🤖 AI Summary
Deep learning models for Chinese spelling error correction suffer from limited interpretability. To address this, we propose AxBERT—the first model that explicitly aligns a statistically driven Associative Knowledge Network (AKN) with BERT’s attention mechanism. Specifically, AxBERT constructs an AKN based on character co-occurrence statistics, designs a translation matrix to align the AKN’s semantic space with BERT’s contextual representations, and incorporates a dynamic attention weight regulator to jointly optimize correction accuracy and interpretability. On the SIGHAN benchmarks, AxBERT significantly outperforms state-of-the-art baselines. Qualitative analysis demonstrates that its corrections are grounded in linguistically plausible reasoning, with transparent and traceable decision-making. Our core contribution is the first end-to-end unification of knowledge-enhanced interpretability and pretrained semantic modeling—bridging statistical linguistic knowledge and deep contextual understanding within a single, explainable architecture.
📝 Abstract
Deep learning has shown promising performance on various machine learning tasks. Nevertheless, the uninterpretability of deep learning models severely restricts the usage domains that require feature explanations, such as text correction. Therefore, a novel interpretable deep learning model (named AxBERT) is proposed for Chinese spelling correction by aligning with an associative knowledge network (AKN).
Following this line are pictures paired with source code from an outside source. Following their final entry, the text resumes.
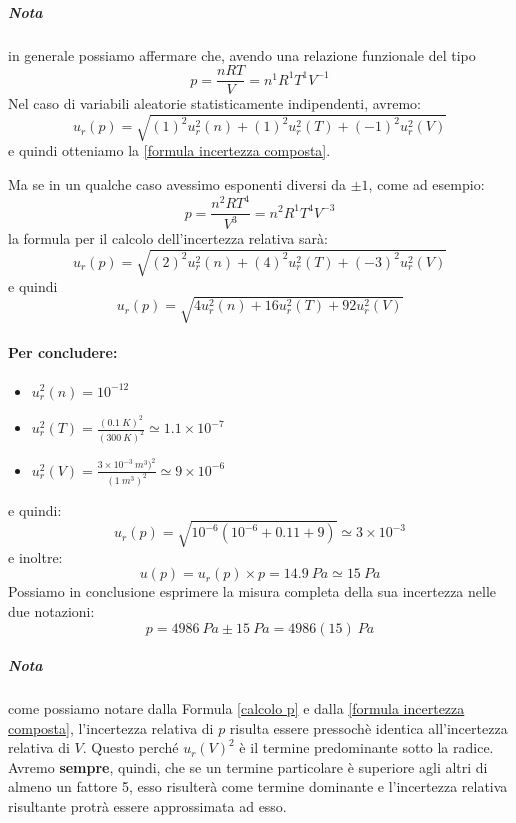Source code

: \documentclass[a4paper,11pt]{report}
\begin{document}
\subparagraph*{Nota} in generale possiamo affermare che, avendo una relazione funzionale del tipo
$$
  p = \frac{nRT}{V} = n^1 R^1 T^1 V^{-1}
$$
Nel caso di variabili aleatorie statisticamente indipendenti, avremo:
$$
  u_r(p) = \sqrt{(1)^2u_r^2(n)+(1)^2u_r^2(T)+(-1)^2u_r^2(V)}
$$ e quindi otteniamo la \ref{formula incertezza composta}.

Ma se in un qualche caso avessimo esponenti diversi da $\pm 1$, come ad esempio:
$$
  p = \frac{n^2 R T^4}{V^3} = n^2 R^1 T^4 V^{-3}  
$$
la formula per il calcolo dell'incertezza relativa sarà:
$$
  u_r(p) = \sqrt{(2)^2u_r^2(n)+(4)^2u_r^2(T)+(-3)^2u_r^2(V)}
$$ e quindi
$$
  u_r(p) = \sqrt{4u_r^2(n)+16u_r^2(T)+92u_r^2(V)}  
$$
\paragraph{Per concludere:}
\begin{itemize}
  \item $u_r^2(n) = 10^{-12}$
  \item $u_r^2(T) = \frac{(0.1~K)^2}{(300~K)^2} \simeq 1.1\times 10^{-7}$
  \item $u_r^2(V) = \frac{3\times 10^{-3}~ m^3)^2}{(1~m^3)^2} \simeq 9\times 10^{-6}$
\end{itemize}
e quindi:
\begin{equation}
  \label{calcolo p}
  u_r(p) = \sqrt{10^{-6}(10^{-6}+0.11+9)} \simeq 3\times 10^{-3}
\end{equation}
e inoltre:
$$
  u(p) = u_r(p)\times p = 14.9~ Pa \simeq 15~Pa
$$
Possiamo in conclusione esprimere la misura completa della sua incertezza nelle due notazioni:
$$
  p = 4986~ Pa\pm 15~ Pa = 4986(15)~ Pa
$$
\subparagraph{Nota} come possiamo notare dalla Formula \ref{calcolo p} e dalla \ref{formula incertezza composta}, l'incertezza relativa di $p$ risulta essere pressochè identica all'incertezza relativa di $V$. Questo perché $u_r(V)^2$ è il termine predominante sotto la radice. Avremo \textbf{sempre}, quindi, che se un termine particolare è superiore agli altri di almeno un fattore 5, esso risulterà come termine dominante e l'incertezza relativa risultante protrà essere approssimata ad esso.
\end{document}
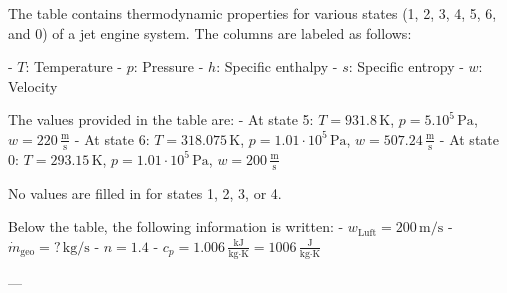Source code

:The table contains thermodynamic properties for various states (1, 2, 3, 4, 5, 6, and 0) of a jet engine system. The columns are labeled as follows:  

- \( T \): Temperature  
- \( p \): Pressure  
- \( h \): Specific enthalpy  
- \( s \): Specific entropy  
- \( w \): Velocity  

The values provided in the table are:  
- At state 5:  
  \( T = 931.8 \, \text{K} \), \( p = 5.10^5 \, \text{Pa} \), \( w = 220 \, \frac{\text{m}}{\text{s}} \)  
- At state 6:  
  \( T = 318.075 \, \text{K} \), \( p = 1.01 \cdot 10^5 \, \text{Pa} \), \( w = 507.24 \, \frac{\text{m}}{\text{s}} \)  
- At state 0:  
  \( T = 293.15 \, \text{K} \), \( p = 1.01 \cdot 10^5 \, \text{Pa} \), \( w = 200 \, \frac{\text{m}}{\text{s}} \)  

No values are filled in for states 1, 2, 3, or 4.  

Below the table, the following information is written:  
- \( w_{\text{Luft}} = 200 \, \text{m/s} \)  
- \( \dot{m}_{\text{geo}} = ? \, \text{kg/s} \)  
- \( n = 1.4 \)  
- \( c_p = 1.006 \, \frac{\text{kJ}}{\text{kg·K}} = 1006 \, \frac{\text{J}}{\text{kg·K}} \)  

---
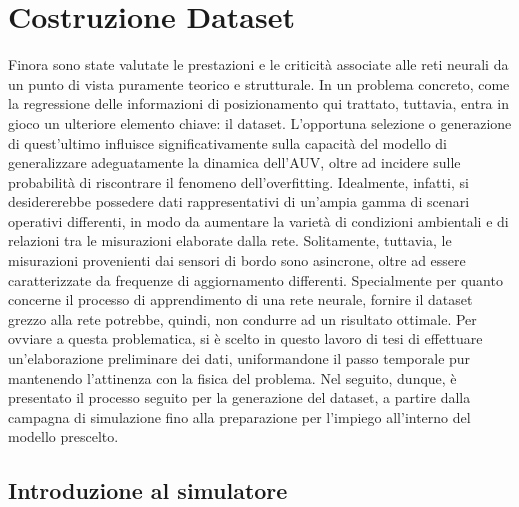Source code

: 
\chapter{Costruzione Dataset}






Finora sono state valutate le prestazioni e le criticità associate alle reti neurali da un punto di vista puramente teorico e strutturale. In un problema concreto, come la regressione delle informazioni di posizionamento qui trattato, tuttavia, entra in gioco un ulteriore elemento chiave: il dataset. L'opportuna selezione o generazione di quest'ultimo influisce significativamente sulla capacità del modello di generalizzare adeguatamente la dinamica dell'AUV, oltre ad incidere sulle probabilità di riscontrare il fenomeno dell'overfitting. Idealmente, infatti, si desidererebbe possedere dati rappresentativi di un'ampia gamma di scenari operativi differenti, in modo da aumentare la varietà di condizioni ambientali e di relazioni tra le misurazioni elaborate dalla rete. Solitamente, tuttavia, le misurazioni provenienti dai sensori di bordo sono asincrone, oltre ad essere caratterizzate da frequenze di aggiornamento differenti. Specialmente per quanto concerne il processo di apprendimento di una rete neurale, fornire il dataset grezzo alla rete potrebbe, quindi, non condurre ad un risultato ottimale. Per ovviare a questa problematica, si è scelto in questo lavoro di tesi di effettuare un'elaborazione preliminare dei dati, uniformandone il passo temporale pur mantenendo l'attinenza con la fisica del problema. Nel seguito, dunque, è presentato il processo seguito per la generazione del dataset, a partire dalla campagna di simulazione fino alla preparazione per l'impiego all'interno del modello prescelto.
 

\section{Introduzione al simulatore}

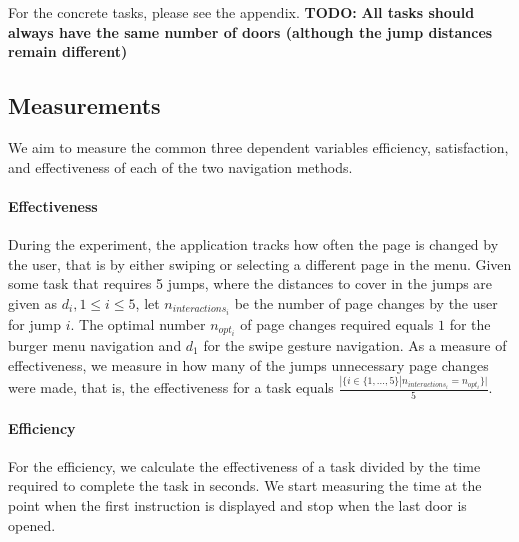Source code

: \documentclass{sig-alternate-05-2015}
\newcommand{\todo}{\textbf{TODO:} \textbf}
\begin{document}
For the concrete tasks, please see the appendix. 
\todo{All tasks should always have the same number of doors (although the jump distances remain different)}
\subsection{Measurements}\label{chap:measurements}
\label{sec:measurements}
We aim to measure the common three dependent variables efficiency, satisfaction, and effectiveness of each of the two navigation methods.
\paragraph{Effectiveness}
During the experiment, the application tracks how often the page is changed by the user, that is by either swiping or selecting a different page in the menu. 
Given some task that requires 5 jumps, where the distances to cover in the jumps are given as $d_i, 1 \leq i \leq 5$, let $n_{interactions_i}$ be the number
of page changes by the user for jump $i$.
The optimal number $n_{opt_i}$ of
page changes required equals $1$ for the burger menu navigation and $d_1$ for the swipe gesture navigation. As a measure of 
effectiveness, we measure in how many of the jumps unnecessary page changes were made, that is, the effectiveness for a task
equals $\frac{|\{i \in \{1,\ldots,5\} | n_{interactions_i} = n_{opt_i} \}|}{5}$.
\paragraph{Efficiency} For the efficiency, we calculate the effectiveness of a task divided by the time 
required to complete the task in seconds. We start measuring the time at the point
when the first instruction is displayed and stop when the last door is opened.
\end{document}

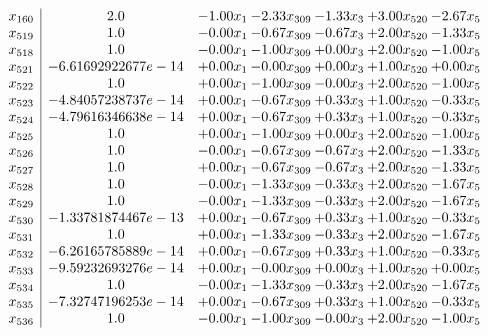 \documentclass[8pt]{article}
\begin{document}
\[\begin{array}{c| c c@{\hskip 2pt} c@{\hskip 2pt} c@{\hskip 2pt} c@{\hskip 2pt} c@{\hskip 2pt} }
 x_{160}   &  2.0 & -1.00 x_{1} & -2.33 x_{309} & -1.33 x_{3} & +  3.00 x_{520} & -2.67 x_{5}\\
 x_{519}   &  1.0 & -0.00 x_{1} & -0.67 x_{309} & -0.67 x_{3} & +  2.00 x_{520} & -1.33 x_{5}\\
 x_{518}   &  1.0 & -0.00 x_{1} & -1.00 x_{309} & +  0.00 x_{3} & +  2.00 x_{520} & -1.00 x_{5}\\
 x_{521}   &  -6.61692922677e-14 & +  0.00 x_{1} & -0.00 x_{309} & +  0.00 x_{3} & +  1.00 x_{520} & +  0.00 x_{5}\\
 x_{522}   &  1.0 & +  0.00 x_{1} & -1.00 x_{309} & -0.00 x_{3} & +  2.00 x_{520} & -1.00 x_{5}\\
 x_{523}   &  -4.84057238737e-14 & +  0.00 x_{1} & -0.67 x_{309} & +  0.33 x_{3} & +  1.00 x_{520} & -0.33 x_{5}\\
 x_{524}   &  -4.79616346638e-14 & +  0.00 x_{1} & -0.67 x_{309} & +  0.33 x_{3} & +  1.00 x_{520} & -0.33 x_{5}\\
 x_{525}   &  1.0 & +  0.00 x_{1} & -1.00 x_{309} & +  0.00 x_{3} & +  2.00 x_{520} & -1.00 x_{5}\\
 x_{526}   &  1.0 & -0.00 x_{1} & -0.67 x_{309} & -0.67 x_{3} & +  2.00 x_{520} & -1.33 x_{5}\\
 x_{527}   &  1.0 & +  0.00 x_{1} & -0.67 x_{309} & -0.67 x_{3} & +  2.00 x_{520} & -1.33 x_{5}\\
 x_{528}   &  1.0 & -0.00 x_{1} & -1.33 x_{309} & -0.33 x_{3} & +  2.00 x_{520} & -1.67 x_{5}\\
 x_{529}   &  1.0 & -0.00 x_{1} & -1.33 x_{309} & -0.33 x_{3} & +  2.00 x_{520} & -1.67 x_{5}\\
 x_{530}   &  -1.33781874467e-13 & +  0.00 x_{1} & -0.67 x_{309} & +  0.33 x_{3} & +  1.00 x_{520} & -0.33 x_{5}\\
 x_{531}   &  1.0 & +  0.00 x_{1} & -1.33 x_{309} & -0.33 x_{3} & +  2.00 x_{520} & -1.67 x_{5}\\
 x_{532}   &  -6.26165785889e-14 & +  0.00 x_{1} & -0.67 x_{309} & +  0.33 x_{3} & +  1.00 x_{520} & -0.33 x_{5}\\
 x_{533}   &  -9.59232693276e-14 & +  0.00 x_{1} & -0.00 x_{309} & +  0.00 x_{3} & +  1.00 x_{520} & +  0.00 x_{5}\\
 x_{534}   &  1.0 & -0.00 x_{1} & -1.33 x_{309} & -0.33 x_{3} & +  2.00 x_{520} & -1.67 x_{5}\\
 x_{535}   &  -7.32747196253e-14 & +  0.00 x_{1} & -0.67 x_{309} & +  0.33 x_{3} & +  1.00 x_{520} & -0.33 x_{5}\\
 x_{536}   &  1.0 & -0.00 x_{1} & -1.00 x_{309} & -0.00 x_{3} & +  2.00 x_{520} & -1.00 x_{5}\\

\end{array}\]
\end{document}
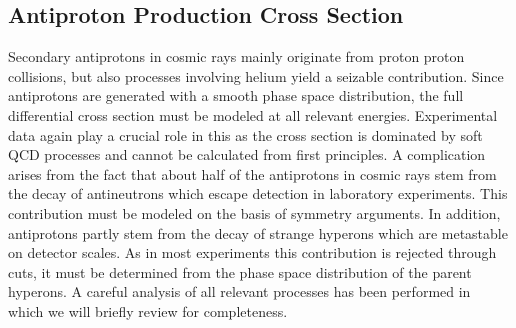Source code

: \documentclass[a4paper,11pt]{article}
\begin{document}
\subsection{Antiproton Production Cross Section}\label{sec:antiprotoncrosssection}

Secondary antiprotons in cosmic rays mainly originate from proton proton collisions, but also processes involving helium yield a seizable contribution. Since antiprotons are generated with a smooth phase space distribution, the full differential cross section must be modeled at all relevant energies. Experimental data again play a crucial role in this as the cross section is dominated by soft QCD processes and cannot be calculated from first principles. A complication arises from the fact that about half of the antiprotons in cosmic rays stem from the decay of antineutrons which escape detection in laboratory experiments. This contribution must be modeled on the basis of symmetry arguments. In addition, antiprotons partly stem from the decay of strange hyperons which are metastable on detector scales. As in most experiments this contribution is rejected through cuts, it must be determined from the phase space distribution of the parent hyperons. A careful analysis of all relevant processes has been performed in~\cite{Kappl:2014hha,Winkler:2017xor} which we will briefly review for completeness. 
\end{document}
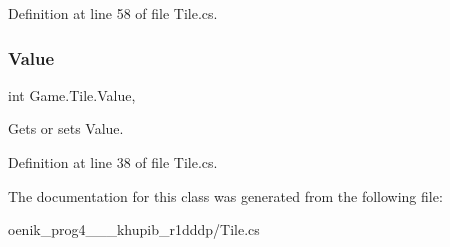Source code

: Definition at line 58 of file Tile.\+cs.

\mbox{\label{class_game_1_1_tile_a946c80097e8794e44ecf54ca52584280}} 
\subsubsection{\texorpdfstring{Value}{Value}}
{\footnotesize\ttfamily int Game.\+Tile.\+Value\hspace{0.3cm}{\ttfamily [get]}, {\ttfamily [set]}}



Gets or sets Value. 



Definition at line 38 of file Tile.\+cs.



The documentation for this class was generated from the following file\+:\begin{DoxyCompactItemize}
\item 
oenik\+\_\+prog4\+\_\+\_\+\_\+khupib\+\_\+r1dddp/Tile.\+cs\end{DoxyCompactItemize}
Wherein AKN is constructed based on the co-occurrence relations among Chinese characters, which denotes the interpretable statistic logic contrasted with uninterpretable BERT logic. And a translator matrix between BERT and AKN is introduced for the alignment and regulation of the attention component in BERT. In addition, a weight regulator is designed to adjust the attention distributions in BERT to appropriately model the sentence semantics. Experimental results on SIGHAN datasets demonstrate that AxBERT can achieve extraordinary performance, especially upon model precision compared to baselines. Our interpretable analysis, together with qualitative reasoning, can effectively illustrate the interpretability of AxBERT.